Most of this had been delivered in a rather flat monotone at some speed and now, he opened his eyes. "How am I doing?"

"Now I know where I've seen you before," I said. "Gypsy Rose. You had a tent two summers ago on the boardwalk at Atlantic City."

He was not provoked in the slightest. "For the next seven years, Special Services Executive, Major Grant. Military Intelligence. You became especially expert at getting people out of places. After the Bay of Pigs fiasco the Cubans got their hands on an American colonel named Hurwitz. They intended to stage a show trial that would expose America to the world and then on the night of..." He hesitated. "The 31st October, am I right? You landed with half a dozen special service troops and spirited Hurwitz away from an apparently impregnable fortress."
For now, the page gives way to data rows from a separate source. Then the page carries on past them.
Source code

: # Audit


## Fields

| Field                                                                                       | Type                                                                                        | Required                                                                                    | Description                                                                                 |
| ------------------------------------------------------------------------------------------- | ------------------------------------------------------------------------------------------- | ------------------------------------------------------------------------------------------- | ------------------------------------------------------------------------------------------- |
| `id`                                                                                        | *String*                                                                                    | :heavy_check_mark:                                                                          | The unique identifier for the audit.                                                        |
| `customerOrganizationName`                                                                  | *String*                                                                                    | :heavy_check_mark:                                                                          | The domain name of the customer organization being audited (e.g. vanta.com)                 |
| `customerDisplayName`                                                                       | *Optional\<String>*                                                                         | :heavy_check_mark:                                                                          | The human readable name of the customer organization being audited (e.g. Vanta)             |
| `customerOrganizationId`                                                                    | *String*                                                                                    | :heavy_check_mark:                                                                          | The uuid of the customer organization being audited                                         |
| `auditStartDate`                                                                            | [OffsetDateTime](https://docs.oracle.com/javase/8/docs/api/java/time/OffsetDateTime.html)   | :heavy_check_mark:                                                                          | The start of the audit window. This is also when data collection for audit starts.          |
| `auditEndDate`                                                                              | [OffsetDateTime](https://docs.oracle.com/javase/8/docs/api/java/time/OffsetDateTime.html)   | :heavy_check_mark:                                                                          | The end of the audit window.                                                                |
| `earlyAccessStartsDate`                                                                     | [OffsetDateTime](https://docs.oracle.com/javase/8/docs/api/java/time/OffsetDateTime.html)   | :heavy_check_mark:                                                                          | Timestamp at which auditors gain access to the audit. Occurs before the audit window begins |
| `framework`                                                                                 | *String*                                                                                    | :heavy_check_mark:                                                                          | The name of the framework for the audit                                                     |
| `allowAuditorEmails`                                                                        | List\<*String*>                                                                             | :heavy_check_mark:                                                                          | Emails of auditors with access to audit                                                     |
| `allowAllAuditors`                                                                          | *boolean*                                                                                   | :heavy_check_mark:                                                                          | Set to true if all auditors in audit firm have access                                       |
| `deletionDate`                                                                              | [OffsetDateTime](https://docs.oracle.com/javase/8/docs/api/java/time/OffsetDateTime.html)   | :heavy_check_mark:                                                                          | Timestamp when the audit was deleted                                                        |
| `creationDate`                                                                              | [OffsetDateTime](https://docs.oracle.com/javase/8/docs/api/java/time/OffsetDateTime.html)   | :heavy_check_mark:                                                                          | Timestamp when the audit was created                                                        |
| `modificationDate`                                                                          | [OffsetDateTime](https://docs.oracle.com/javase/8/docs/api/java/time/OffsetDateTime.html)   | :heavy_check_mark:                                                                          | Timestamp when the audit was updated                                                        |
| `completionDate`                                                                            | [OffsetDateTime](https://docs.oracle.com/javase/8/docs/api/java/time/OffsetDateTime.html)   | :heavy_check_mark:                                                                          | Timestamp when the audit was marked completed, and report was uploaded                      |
I was shaken now, rocked straight back on my heel, because what he was giving out was classified information at the highest level.

"You must be on good terms with the President."

"A brilliant operation which made you famous in the Pentagon, at least in a discreet way and one you repeated seven or eight times over the ensuing years. Cuba once again. Cambodia, twice in Vietnam and then Albania. An American U2 pilot named Murphy was to be put on trial as a spy. You got him out of the top state security prison in Tirana."

"It's just a knack," I said. "Something my old grannie taught me when I was in short pants."

"And now we come to August, 1966," he said. "Sylvia Gray, a seventeen-year-old student from Boston, daughter of a friend of your grandfather. An impulsive young lady who went to Prague with a group of other students during the Czechoslovakian revolt and was sentenced to life imprisonment for the murder of a Russian soldier. She shot him in the back three times."